Its launch at a West Auckland drug treatment facility captures the squirming dichotomy perfectly. It is meant to scream “we care” to the mainstream on the 6pm news, while the “fewer human rights” grab will play on ZB tomorrow, a bone for the tough-on-crime crowd to gnaw on.
What we’re really seeing is the party under sustained pressure for the first time in nine years. During that time, through disasters like Pike River and three major earthquakes, John Key was able to project calm and confidence, assure us that things were going to be fine and were getting better all the time. Certain economic numbers backed him up, though the most powerful bolstering of the narrative came not from what was happening here than what we saw abroad: sovereign debt defaults, mass unemployment, racist populists rising and elected, decades-old unions dissolved.
Across the aisle Labour mostly just complained. A succession of leaders pointed to things going wrong, not without reason, but without much in the way of compelling alternative.
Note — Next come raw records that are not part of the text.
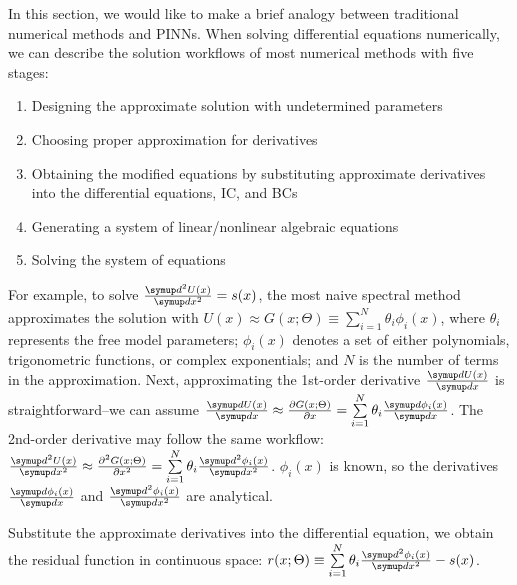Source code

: In this section, we would like to make a brief analogy between traditional numerical methods and PINNs.
When solving differential equations numerically, we can describe the solution workflows of most numerical methods with five stages:
\begin{enumerate}[nolistsep]
    \item Designing the approximate solution with undetermined parameters
    \item Choosing proper approximation for derivatives
    \item Obtaining the modified equations by substituting approximate derivatives into the differential equations, IC, and BCs
    \item Generating a system of linear/nonlinear algebraic equations
    \item Solving the system of equations
\end{enumerate}

For example, to solve $\frac{\diff^2 U(x)}{\diff x^2}=s(x)$, the most naive spectral method \cite{trefethen_spectral_2000} approximates the solution with $U(x)\approx G(x; \Theta)\equiv\sum\limits_{i=1}^{N}\theta_i\phi_i(x)$, where $\theta_i$ represents the free model parameters; $\phi_i(x)$ denotes a set of either polynomials, trigonometric functions, or complex exponentials; and $N$ is the number of terms in the approximation.
Next, approximating the 1st-order derivative $\frac{\diff U(x)}{\diff x}$ is straightforward--we can assume $\frac{\diff U(x)}{\diff x} \approx \pdiff{G(x; \Theta)}{x}=\sum\limits_{i=1}^{N}\theta_i \frac{\diff \phi_i(x)}{\diff x}$.
The 2nd-order derivative may follow the same workflow: $\frac{\diff^2 U(x)}{\diff x^2} \approx \frac{\partial^2 G(x; \Theta)}{\partial x^2}=\sum\limits_{i=1}^{N}\theta_i \frac{\diff^2 \phi_i(x)}{\diff x^2}$.
$\phi_i(x)$ is known, so the derivatives $\frac{\diff \phi_i(x)}{\diff x}$ and $\frac{\diff^2 \phi_i(x)}{\diff x^2}$ are analytical.

Substitute the approximate derivatives into the differential equation, we obtain the residual function in continuous space: $r(x; \Theta) \equiv \sum\limits_{i=1}^{N}\theta_i \frac{\diff^2 \phi_i(x)}{\diff x^2} - s(x)$.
It allowed Key’s National to spread across the political spectrum, doing lite versions of almost everyone’s policy and presenting as the natural and inevitable party of government.
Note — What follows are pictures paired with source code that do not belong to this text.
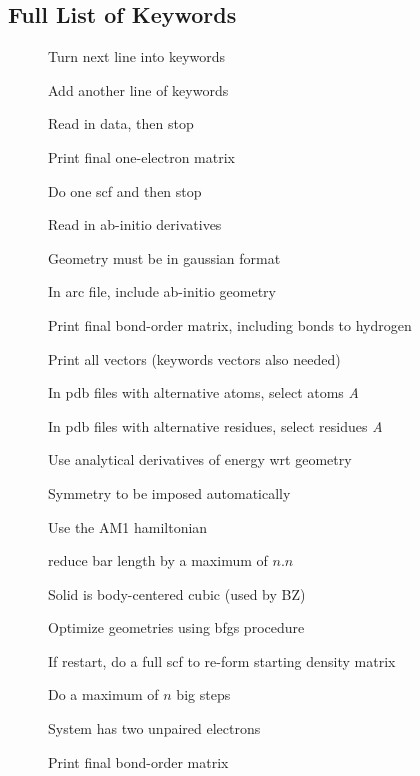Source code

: \subsection{Full List of Keywords}
\addtocounter{table}{1} 
\begin{description}
\item[\comp{\&}] Turn next line into keywords
\item[\comp{+}] Add another line of keywords
\item[] Read in data, then stop
\item[] Print final one-electron matrix
\item[] Do one scf and then stop
\item[] Read in ab-initio derivatives
\item[] Geometry must be in gaussian format
\item[] In arc file, include ab-initio geometry
\item[] Print final bond-order matrix, including bonds to hydrogen
\item[] Print all vectors (keywords vectors also needed)
\item[] In pdb files with alternative atoms, select atoms
{\em A}
\item[] In pdb files with alternative residues, select residues
{\em A}
\item[] Use analytical derivatives of energy wrt geometry
\item[] Symmetry to be imposed automatically
\item[] Use the AM1 hamiltonian
\item[] reduce bar length by a maximum of $n.n$
\item[] Solid is body-centered cubic (used by BZ)
\item[] Optimize geometries using bfgs procedure
\item[] If restart, do a full scf to re-form starting density matrix
\item[] Do  a maximum of $n$ big steps
\item[] System has two unpaired electrons
\item[] Print final bond-order matrix

\end{description}
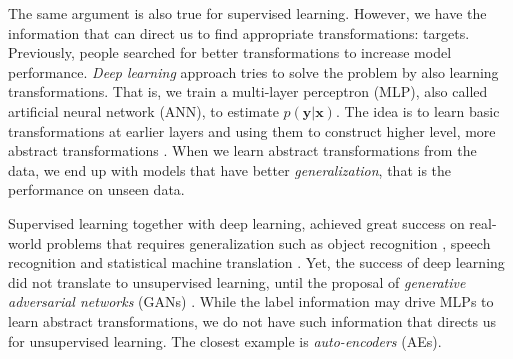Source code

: \documentclass[a4paper,onesided,12pt]{report}
\begin{document}
The same argument is also true for supervised learning. However, we have the information that can direct us to find appropriate transformations: targets. Previously, people searched for better transformations to increase model performance. \emph{Deep learning} approach tries to solve the problem by also learning transformations. That is, we train a multi-layer perceptron (MLP), also called artificial neural network (ANN), to estimate $p(\boldsymbol{y}|\boldsymbol{x})$. The idea is to learn basic transformations at earlier layers and using them to construct higher level, more abstract transformations \cite{bengio2009}. When we learn abstract transformations from the data, we end up with models that have better \emph{generalization}, that is the performance on unseen data.

Supervised learning together with deep learning, achieved great success on real-world problems that requires generalization such as object recognition \cite{alexnet}, speech recognition \cite{acoustic} and statistical machine translation \cite{seq2seq}. Yet, the success of deep learning did not translate to unsupervised learning, until the proposal of \emph{generative adversarial networks} (GANs) \cite{gan}. While the label information may drive MLPs to learn abstract transformations, we do not have such information that directs us for unsupervised learning. The closest example is \emph{auto-encoders} (AEs).


\end{document}
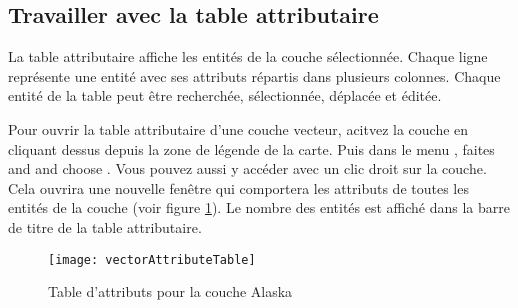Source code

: \subsection{Travailler avec la table attributaire}\label{sec:attribute table}

La table attributaire affiche les entités de la couche sélectionnée. Chaque ligne représente une entité avec ses attributs répartis dans  plusieurs colonnes. Chaque entité de la table peut être recherchée, sélectionnée, déplacée et éditée.

Pour ouvrir la table attributaire d'une couche vecteur, acitvez la couche en cliquant dessus depuis la zone de légende de la carte. Puis dans le menu  , faites and and choose . Vous pouvez aussi y accéder avec un clic droit sur la couche. Cela ouvrira une nouvelle fenêtre qui comportera les attributs de toutes les entités de la couche (voir figure \ref{fig:attributetable}). Le nombre des entités est affiché dans la barre de titre de la table attributaire.

\begin{figure}[ht]
   \begin{center}
   \texttt{[image: vectorAttributeTable]}
    \caption{Table d'attributs pour la couche Alaska \nixcaption}\label{fig:attributetable}
\end{center} 
\end{figure}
Then came Metiria Turei’s bomb which begat Andrew Little’s resignation and Jacinda Ardern’s elevation and suddenly here we are. Her “relentlessly positive” dwells not for long on the considerable amount going wrong, but on what can be done better – what we can aspire to next. National, quite unaccustomed to this buoyant and beaming opposition, suddenly edging ahead in polls, has been feverishly asking what it might do to stop this momentum.
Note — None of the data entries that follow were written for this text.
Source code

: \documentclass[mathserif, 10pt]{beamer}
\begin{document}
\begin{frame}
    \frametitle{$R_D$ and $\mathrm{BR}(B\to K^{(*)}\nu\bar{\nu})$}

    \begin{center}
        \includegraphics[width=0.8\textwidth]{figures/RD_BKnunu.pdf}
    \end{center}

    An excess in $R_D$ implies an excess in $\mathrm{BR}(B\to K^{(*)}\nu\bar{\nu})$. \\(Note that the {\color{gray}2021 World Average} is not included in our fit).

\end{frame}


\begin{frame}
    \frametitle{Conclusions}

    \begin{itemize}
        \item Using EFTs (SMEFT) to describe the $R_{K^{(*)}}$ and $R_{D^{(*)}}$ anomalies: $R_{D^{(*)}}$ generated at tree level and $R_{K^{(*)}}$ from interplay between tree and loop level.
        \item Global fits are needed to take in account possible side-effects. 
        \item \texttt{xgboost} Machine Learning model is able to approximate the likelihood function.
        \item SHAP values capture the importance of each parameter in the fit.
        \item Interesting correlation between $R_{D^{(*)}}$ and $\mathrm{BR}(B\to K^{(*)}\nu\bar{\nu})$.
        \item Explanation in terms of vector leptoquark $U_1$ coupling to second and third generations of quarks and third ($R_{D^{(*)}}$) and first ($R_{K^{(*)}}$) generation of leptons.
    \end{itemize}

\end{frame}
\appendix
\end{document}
And it has done what it (mostly) avoided doing for much of the last three terms, and turned back into its old self. It has always been there, of course – Judith Collins and her predilection for crushing spring to mind. But it was just quiet, quelled by the power of success. No longer. Between this and boot camps we now know the direction of travel. Privately Bill English must be aching that his party of social investment, of taking a long term view to fix society’s problems, is now standing naked holding this devastatingly awful piece of policy.
When I interviewed him in March English remained adamant that he was a social conservative, yet much of what he said betrayed him. The more instructive phrase seemed to be that of an “incremental radical”, committed to inching his party toward things it would never have countenanced in previous iterations. While there are many who have always doubted his motives and wondered what really drove the push for ‘social investment’, I still believe that he was deeply and passionately committed to it – and that it came from wanting to see some of our most deep-rooted societal ills ended.
I also believe there were many in his party who thought it an indulgence, far from the core purpose of the National party when in government. Yet he was leader and they were not, and while the party was winning and their list and electorate seats remained safe as houses, their ideological dissent was stifled.
Mike Hosking’s first question to English at Thursday’s debate was “why are you losing?” Clearly it’s one which has been vexing the National party too. Some of them, probably those now in danger of leaving parliament, have decided that it’s because they’re perceived as soft. That this friendly face they’ve worn for years now needs to twist into a scowl.
Hence this policy, one which seems ripped from the 70s headlines, asserting that certain types of New Zealanders are fundamentally less human than others. It’s the National party of old’s coffin lid creaking open, a zombie back out to fight an election in 2017. We’ll find out what Bill English really thinks about it when he records his episode of the 9th Floor. Unless this somewhat grotesque new strategy gains traction, that moment won’t be far off.